[Source texts of formatted documents]
+ + + +

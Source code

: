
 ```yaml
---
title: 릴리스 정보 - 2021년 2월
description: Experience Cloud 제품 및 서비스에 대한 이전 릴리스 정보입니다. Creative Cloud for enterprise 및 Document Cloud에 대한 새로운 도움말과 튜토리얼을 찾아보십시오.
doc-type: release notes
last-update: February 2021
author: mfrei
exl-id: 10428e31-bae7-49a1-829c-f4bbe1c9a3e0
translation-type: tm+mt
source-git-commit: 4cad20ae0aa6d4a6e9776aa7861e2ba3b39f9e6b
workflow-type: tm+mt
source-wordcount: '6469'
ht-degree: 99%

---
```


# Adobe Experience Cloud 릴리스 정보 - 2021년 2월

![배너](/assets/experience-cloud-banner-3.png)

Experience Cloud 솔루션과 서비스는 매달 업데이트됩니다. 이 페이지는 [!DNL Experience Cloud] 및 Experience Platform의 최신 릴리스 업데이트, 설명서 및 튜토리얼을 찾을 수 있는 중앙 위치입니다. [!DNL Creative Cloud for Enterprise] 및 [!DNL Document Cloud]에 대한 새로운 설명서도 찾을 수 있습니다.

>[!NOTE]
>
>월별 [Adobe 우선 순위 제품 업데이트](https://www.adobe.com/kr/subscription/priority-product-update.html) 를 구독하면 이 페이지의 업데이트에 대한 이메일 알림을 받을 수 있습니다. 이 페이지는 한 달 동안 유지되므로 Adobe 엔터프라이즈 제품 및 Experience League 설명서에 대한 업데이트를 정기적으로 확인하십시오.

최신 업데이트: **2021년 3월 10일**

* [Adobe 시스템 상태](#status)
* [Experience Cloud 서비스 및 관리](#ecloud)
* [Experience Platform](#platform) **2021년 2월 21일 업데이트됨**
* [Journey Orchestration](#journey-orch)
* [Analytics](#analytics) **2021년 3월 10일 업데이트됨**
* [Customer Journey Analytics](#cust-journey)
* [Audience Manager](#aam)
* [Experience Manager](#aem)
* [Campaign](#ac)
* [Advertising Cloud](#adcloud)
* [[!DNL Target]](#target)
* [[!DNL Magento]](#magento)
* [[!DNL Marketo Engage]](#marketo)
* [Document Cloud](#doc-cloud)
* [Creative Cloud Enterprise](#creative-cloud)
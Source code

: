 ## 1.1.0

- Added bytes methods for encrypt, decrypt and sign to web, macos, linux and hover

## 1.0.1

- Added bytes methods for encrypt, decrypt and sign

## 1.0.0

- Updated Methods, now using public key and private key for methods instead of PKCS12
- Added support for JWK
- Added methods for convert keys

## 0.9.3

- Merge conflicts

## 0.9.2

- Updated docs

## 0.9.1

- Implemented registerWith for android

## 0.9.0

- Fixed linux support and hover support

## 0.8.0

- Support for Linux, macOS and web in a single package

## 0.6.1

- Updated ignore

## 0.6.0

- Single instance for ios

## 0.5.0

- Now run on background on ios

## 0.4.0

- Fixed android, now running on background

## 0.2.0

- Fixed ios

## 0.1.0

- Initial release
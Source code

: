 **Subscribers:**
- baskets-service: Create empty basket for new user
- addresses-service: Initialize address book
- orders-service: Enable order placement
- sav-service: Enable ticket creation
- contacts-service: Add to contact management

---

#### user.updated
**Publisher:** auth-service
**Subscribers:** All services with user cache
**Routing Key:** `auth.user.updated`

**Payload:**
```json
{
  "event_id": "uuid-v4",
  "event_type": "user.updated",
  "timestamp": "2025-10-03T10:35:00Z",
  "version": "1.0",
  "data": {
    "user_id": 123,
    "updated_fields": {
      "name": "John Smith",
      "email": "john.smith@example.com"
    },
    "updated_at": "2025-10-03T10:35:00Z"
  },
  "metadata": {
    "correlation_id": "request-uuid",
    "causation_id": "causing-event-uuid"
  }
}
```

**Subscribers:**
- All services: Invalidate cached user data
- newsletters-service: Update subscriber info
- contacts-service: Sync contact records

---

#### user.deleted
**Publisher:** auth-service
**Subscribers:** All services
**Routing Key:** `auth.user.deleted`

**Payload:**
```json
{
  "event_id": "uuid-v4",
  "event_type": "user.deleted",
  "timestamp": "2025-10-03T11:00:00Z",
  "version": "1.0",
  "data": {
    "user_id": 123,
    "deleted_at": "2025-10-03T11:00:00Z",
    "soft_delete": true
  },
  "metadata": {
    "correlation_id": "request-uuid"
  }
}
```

+ + + +

**What is required**
Give back all the data exactly as written.

**Task answer**
Source code

:
 ```yaml
---
title: 릴리스 정보 - 2021년 2월
description: Experience Cloud 제품 및 서비스에 대한 이전 릴리스 정보입니다. Creative Cloud for enterprise 및 Document Cloud에 대한 새로운 도움말과 튜토리얼을 찾아보십시오.
doc-type: release notes
last-update: February 2021
author: mfrei
exl-id: 10428e31-bae7-49a1-829c-f4bbe1c9a3e0
translation-type: tm+mt
source-git-commit: 4cad20ae0aa6d4a6e9776aa7861e2ba3b39f9e6b
workflow-type: tm+mt
source-wordcount: '6469'
ht-degree: 99%

---
```


# Adobe Experience Cloud 릴리스 정보 - 2021년 2월

![배너](/assets/experience-cloud-banner-3.png)

Experience Cloud 솔루션과 서비스는 매달 업데이트됩니다. 이 페이지는 [!DNL Experience Cloud] 및 Experience Platform의 최신 릴리스 업데이트, 설명서 및 튜토리얼을 찾을 수 있는 중앙 위치입니다. [!DNL Creative Cloud for Enterprise] 및 [!DNL Document Cloud]에 대한 새로운 설명서도 찾을 수 있습니다.

>[!NOTE]
>
>월별 [Adobe 우선 순위 제품 업데이트](https://www.adobe.com/kr/subscription/priority-product-update.html) 를 구독하면 이 페이지의 업데이트에 대한 이메일 알림을 받을 수 있습니다. 이 페이지는 한 달 동안 유지되므로 Adobe 엔터프라이즈 제품 및 Experience League 설명서에 대한 업데이트를 정기적으로 확인하십시오.

최신 업데이트: **2021년 3월 10일**

* [Adobe 시스템 상태](#status)
* [Experience Cloud 서비스 및 관리](#ecloud)
* [Experience Platform](#platform) **2021년 2월 21일 업데이트됨**
* [Journey Orchestration](#journey-orch)
* [Analytics](#analytics) **2021년 3월 10일 업데이트됨**
* [Customer Journey Analytics](#cust-journey)
* [Audience Manager](#aam)
* [Experience Manager](#aem)
* [Campaign](#ac)
* [Advertising Cloud](#adcloud)
* [[!DNL Target]](#target)
* [[!DNL Magento]](#magento)
* [[!DNL Marketo Engage]](#marketo)
* [Document Cloud](#doc-cloud)
* [Creative Cloud Enterprise](#creative-cloud)
Source code

: ## 1.1.0

- Added bytes methods for encrypt, decrypt and sign to web, macos, linux and hover

## 1.0.1

- Added bytes methods for encrypt, decrypt and sign

## 1.0.0

- Updated Methods, now using public key and private key for methods instead of PKCS12
- Added support for JWK
- Added methods for convert keys

## 0.9.3

- Merge conflicts

## 0.9.2

- Updated docs

## 0.9.1

- Implemented registerWith for android

## 0.9.0

- Fixed linux support and hover support

## 0.8.0

- Support for Linux, macOS and web in a single package

## 0.6.1

- Updated ignore

## 0.6.0

- Single instance for ios

## 0.5.0

- Now run on background on ios

## 0.4.0

- Fixed android, now running on background

## 0.2.0

- Fixed ios

## 0.1.0

- Initial release
Source code

: **Subscribers:**
- baskets-service: Create empty basket for new user
- addresses-service: Initialize address book
- orders-service: Enable order placement
- sav-service: Enable ticket creation
- contacts-service: Add to contact management

---

#### user.updated
**Publisher:** auth-service
**Subscribers:** All services with user cache
**Routing Key:** `auth.user.updated`

**Payload:**
```json
{
  "event_id": "uuid-v4",
  "event_type": "user.updated",
  "timestamp": "2025-10-03T10:35:00Z",
  "version": "1.0",
  "data": {
    "user_id": 123,
    "updated_fields": {
      "name": "John Smith",
      "email": "john.smith@example.com"
    },
    "updated_at": "2025-10-03T10:35:00Z"
  },
  "metadata": {
    "correlation_id": "request-uuid",
    "causation_id": "causing-event-uuid"
  }
}
```

**Subscribers:**
- All services: Invalidate cached user data
- newsletters-service: Update subscriber info
- contacts-service: Sync contact records

---

#### user.deleted
**Publisher:** auth-service
**Subscribers:** All services
**Routing Key:** `auth.user.deleted`

**Payload:**
```json
{
  "event_id": "uuid-v4",
  "event_type": "user.deleted",
  "timestamp": "2025-10-03T11:00:00Z",
  "version": "1.0",
  "data": {
    "user_id": 123,
    "deleted_at": "2025-10-03T11:00:00Z",
    "soft_delete": true
  },
  "metadata": {
    "correlation_id": "request-uuid"
  }
}
```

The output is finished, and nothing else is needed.